The following is a quick checklist of best practices for Azure-specific guidance when running your SQL Server on Azure VM:
- Register with the SQL IaaS Agent Extension to unlock a number of feature benefits.
- Leverage the best backup and restore strategy for your SQL Server workload.
- Ensure Accelerated Networking is enabled on the virtual machine.
- Leverage Microsoft Defender for Cloud to improve the overall security posture of your virtual machine deployment.
- Leverage Microsoft Defender for Cloud, integrated with Microsoft Defender for Cloud, for specific SQL Server VM coverage including vulnerability assessments, and just-in-time access, which reduces the attack service while allowing legitimate users to access virtual machines when necessary. To learn more, see vulnerability assessments, enable vulnerability assessments for SQL Server VMs and just-in-time access.
- Leverage Azure Advisor to address performance, cost, reliability, operational excellence, and security recommendations.
- Leverage Azure Monitor to collect, analyze, and act on telemetry data from your SQL Server environment.
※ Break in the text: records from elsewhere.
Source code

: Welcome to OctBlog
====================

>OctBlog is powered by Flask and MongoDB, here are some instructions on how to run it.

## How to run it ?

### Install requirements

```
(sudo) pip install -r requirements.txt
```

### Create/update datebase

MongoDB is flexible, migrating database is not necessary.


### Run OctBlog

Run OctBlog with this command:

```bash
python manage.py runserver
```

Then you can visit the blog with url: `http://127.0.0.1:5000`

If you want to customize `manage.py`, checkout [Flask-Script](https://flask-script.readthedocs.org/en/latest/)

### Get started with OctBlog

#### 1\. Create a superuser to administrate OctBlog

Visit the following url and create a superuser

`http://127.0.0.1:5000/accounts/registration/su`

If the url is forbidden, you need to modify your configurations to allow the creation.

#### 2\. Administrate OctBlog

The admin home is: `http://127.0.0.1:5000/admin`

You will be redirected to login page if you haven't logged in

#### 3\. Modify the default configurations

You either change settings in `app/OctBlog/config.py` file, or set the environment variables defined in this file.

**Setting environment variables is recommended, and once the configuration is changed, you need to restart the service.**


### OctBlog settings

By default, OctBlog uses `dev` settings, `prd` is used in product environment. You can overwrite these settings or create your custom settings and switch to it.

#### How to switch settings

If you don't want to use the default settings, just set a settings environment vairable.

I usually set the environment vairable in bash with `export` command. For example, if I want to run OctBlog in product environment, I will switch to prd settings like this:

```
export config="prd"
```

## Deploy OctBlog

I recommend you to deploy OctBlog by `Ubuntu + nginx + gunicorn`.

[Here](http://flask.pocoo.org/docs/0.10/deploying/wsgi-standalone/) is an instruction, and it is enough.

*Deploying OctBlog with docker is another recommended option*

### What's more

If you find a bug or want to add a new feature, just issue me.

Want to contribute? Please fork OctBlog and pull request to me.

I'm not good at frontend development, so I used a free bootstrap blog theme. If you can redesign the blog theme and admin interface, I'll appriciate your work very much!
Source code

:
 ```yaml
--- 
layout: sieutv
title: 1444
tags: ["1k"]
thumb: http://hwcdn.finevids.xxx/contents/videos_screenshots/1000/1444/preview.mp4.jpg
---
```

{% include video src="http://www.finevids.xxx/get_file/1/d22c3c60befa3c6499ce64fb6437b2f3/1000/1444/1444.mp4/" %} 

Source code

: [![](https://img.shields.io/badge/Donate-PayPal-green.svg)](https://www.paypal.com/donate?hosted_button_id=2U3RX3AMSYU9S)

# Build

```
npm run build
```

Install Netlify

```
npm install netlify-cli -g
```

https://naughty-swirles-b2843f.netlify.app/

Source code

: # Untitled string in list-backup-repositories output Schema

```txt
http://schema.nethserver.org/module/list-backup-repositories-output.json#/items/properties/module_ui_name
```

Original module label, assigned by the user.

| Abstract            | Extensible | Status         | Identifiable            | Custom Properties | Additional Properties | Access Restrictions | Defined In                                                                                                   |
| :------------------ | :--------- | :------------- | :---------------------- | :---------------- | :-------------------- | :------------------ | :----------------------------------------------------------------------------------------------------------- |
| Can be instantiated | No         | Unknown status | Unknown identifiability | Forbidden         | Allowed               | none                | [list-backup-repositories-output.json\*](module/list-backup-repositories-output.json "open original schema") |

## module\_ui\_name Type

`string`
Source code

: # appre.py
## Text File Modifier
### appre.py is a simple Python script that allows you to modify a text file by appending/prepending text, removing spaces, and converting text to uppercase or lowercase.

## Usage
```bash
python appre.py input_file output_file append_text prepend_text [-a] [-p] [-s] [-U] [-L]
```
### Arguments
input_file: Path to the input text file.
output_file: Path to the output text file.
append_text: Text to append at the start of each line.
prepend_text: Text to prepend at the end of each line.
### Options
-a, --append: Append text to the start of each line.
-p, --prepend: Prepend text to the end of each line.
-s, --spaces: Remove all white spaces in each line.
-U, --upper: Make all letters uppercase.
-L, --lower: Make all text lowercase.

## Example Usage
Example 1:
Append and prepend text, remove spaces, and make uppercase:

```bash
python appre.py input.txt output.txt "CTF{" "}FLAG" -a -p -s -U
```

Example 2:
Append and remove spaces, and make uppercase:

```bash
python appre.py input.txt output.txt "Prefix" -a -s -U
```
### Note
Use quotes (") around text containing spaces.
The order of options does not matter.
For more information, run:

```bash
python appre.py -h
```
This includes identifying infrastructure issues with VM insights and monitoring data with Log Analytics for deeper diagnostics.
- Enable Autoshutdown for development and test environments.
- Implement a high availability and disaster recovery (HADR) solution that meets your business continuity SLAs, see the HADR options options available for SQL Server on Azure VMs.
- Use the Azure portal (support + troubleshooting) to evaluate resource health and history; submit new support requests when needed.
High availability and disaster recovery (HADR) features, such as the Always On availability group and the failover cluster instance rely on underlying Windows Server Failover Cluster technology. Review the best practices for modifying your HADR settings to better support the cloud environment.
For your Windows cluster, consider these best practices:
- Deploy your SQL Server VMs to multiple subnets whenever possible to avoid the dependency on an Azure Load Balancer or a distributed network name (DNN) to route traffic to your HADR solution. Review the various ways to deploy [Availability Groups]/azure/azure-sql/virtual-machines/windows/availability-group-overview#deployment-options) on Azure.
- Change the cluster to less aggressive parameters to avoid unexpected outages from transient network failures or Azure platform maintenance. To learn more, see heartbeat and threshold settings. For Windows Server 2012 and later, use the following recommended values:
- SameSubnetDelay: 1 second
- SameSubnetThreshold: 40 heartbeats
- CrossSubnetDelay: 1 second
- CrossSubnetThreshold: 40 heartbeats
- Place your VMs in an availability set or different availability zones. To learn more, see VM availability settings.
- Use a single NIC per cluster node and a single subnet.
- Configure cluster quorum voting to use 3 or more odd number of votes. Don't assign votes to DR regions.
- Carefully monitor resource limits to avoid unexpected restarts or failovers due to resource constraints.
- Ensure your OS, drivers, and SQL Server are at the latest builds.
- Optimize performance for SQL Server on Azure VMs. Review the other sections in this article to learn more.
- Reduce or spread out workload to avoid resource limits.
- Move to a VM or disk that his higher limits to avoid constraints.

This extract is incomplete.